_Task description:_
Pull out every line from the listing that has the word "epsilon".

_Input data:_
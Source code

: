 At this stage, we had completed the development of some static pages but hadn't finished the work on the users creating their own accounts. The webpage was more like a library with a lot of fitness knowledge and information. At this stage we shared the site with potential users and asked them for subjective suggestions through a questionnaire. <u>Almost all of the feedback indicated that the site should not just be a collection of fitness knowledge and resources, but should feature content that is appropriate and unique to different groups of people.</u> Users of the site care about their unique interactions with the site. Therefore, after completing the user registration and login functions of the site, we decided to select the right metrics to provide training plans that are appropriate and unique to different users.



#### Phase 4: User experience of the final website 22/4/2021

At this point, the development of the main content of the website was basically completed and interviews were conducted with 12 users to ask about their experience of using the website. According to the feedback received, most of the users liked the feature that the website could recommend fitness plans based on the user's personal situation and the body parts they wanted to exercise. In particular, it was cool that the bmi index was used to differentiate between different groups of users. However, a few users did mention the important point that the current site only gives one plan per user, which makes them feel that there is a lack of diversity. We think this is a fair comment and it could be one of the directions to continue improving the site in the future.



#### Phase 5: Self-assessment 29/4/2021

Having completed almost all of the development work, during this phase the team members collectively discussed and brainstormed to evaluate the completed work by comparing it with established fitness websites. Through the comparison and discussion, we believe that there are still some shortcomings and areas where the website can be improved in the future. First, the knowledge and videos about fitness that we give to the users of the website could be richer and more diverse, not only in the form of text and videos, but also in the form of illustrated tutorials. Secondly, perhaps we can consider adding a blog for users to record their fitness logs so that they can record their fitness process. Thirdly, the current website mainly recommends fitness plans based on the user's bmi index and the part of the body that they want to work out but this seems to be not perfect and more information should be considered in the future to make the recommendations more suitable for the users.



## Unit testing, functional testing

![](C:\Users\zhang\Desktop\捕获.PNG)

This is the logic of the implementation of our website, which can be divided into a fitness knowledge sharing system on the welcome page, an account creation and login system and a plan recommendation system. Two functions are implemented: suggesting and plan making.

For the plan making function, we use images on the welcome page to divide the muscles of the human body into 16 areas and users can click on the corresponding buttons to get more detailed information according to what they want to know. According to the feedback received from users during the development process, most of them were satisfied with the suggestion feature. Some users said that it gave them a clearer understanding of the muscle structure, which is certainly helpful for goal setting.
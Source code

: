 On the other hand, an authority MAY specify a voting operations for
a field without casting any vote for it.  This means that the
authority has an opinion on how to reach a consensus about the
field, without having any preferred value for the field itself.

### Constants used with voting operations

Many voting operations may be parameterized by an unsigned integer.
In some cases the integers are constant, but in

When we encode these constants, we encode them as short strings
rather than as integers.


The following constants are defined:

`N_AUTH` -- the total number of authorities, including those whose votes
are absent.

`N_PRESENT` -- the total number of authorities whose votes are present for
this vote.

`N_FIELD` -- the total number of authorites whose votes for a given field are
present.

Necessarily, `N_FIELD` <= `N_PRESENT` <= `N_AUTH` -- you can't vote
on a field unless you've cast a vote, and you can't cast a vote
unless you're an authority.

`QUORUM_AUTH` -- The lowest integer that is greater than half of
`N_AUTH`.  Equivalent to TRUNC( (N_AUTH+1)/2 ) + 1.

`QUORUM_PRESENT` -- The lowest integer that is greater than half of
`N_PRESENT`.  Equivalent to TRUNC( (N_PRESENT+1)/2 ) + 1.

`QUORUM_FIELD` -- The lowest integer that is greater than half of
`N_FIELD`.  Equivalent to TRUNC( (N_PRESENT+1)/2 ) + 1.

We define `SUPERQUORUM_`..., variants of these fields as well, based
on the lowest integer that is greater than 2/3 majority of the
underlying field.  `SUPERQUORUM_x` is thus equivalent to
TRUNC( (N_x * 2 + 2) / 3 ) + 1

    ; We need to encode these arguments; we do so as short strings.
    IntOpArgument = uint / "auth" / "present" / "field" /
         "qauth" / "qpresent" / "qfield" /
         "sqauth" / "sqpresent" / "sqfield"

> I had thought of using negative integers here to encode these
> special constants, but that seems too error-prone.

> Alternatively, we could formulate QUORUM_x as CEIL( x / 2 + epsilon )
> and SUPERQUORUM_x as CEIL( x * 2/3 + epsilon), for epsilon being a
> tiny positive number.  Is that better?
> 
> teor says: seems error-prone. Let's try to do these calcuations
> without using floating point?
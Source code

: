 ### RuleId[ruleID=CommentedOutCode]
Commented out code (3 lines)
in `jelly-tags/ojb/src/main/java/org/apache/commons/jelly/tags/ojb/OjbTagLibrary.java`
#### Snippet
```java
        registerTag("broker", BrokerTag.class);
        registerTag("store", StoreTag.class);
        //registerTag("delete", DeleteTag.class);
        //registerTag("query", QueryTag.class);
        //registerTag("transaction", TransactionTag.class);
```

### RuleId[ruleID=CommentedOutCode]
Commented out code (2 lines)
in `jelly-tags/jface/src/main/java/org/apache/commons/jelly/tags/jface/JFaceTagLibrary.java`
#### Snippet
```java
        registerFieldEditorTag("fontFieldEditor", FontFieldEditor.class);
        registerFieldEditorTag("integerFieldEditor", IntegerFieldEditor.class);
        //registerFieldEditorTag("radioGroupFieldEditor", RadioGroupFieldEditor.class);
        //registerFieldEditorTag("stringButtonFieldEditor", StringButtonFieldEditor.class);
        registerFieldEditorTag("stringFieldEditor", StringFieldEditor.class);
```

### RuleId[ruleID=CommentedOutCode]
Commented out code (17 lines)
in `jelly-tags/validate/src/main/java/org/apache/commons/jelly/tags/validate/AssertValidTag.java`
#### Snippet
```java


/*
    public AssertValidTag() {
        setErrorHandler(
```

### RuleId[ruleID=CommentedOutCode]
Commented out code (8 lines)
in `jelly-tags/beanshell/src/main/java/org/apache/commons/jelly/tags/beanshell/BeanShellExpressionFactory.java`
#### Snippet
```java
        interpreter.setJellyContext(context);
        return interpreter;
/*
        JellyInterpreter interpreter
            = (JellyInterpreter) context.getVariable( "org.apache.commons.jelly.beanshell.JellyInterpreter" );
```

_Response area:_
> Alternatively, we could formulate QUORUM_x as CEIL( x / 2 + epsilon )
> and SUPERQUORUM_x as CEIL( x * 2/3 + epsilon), for epsilon being a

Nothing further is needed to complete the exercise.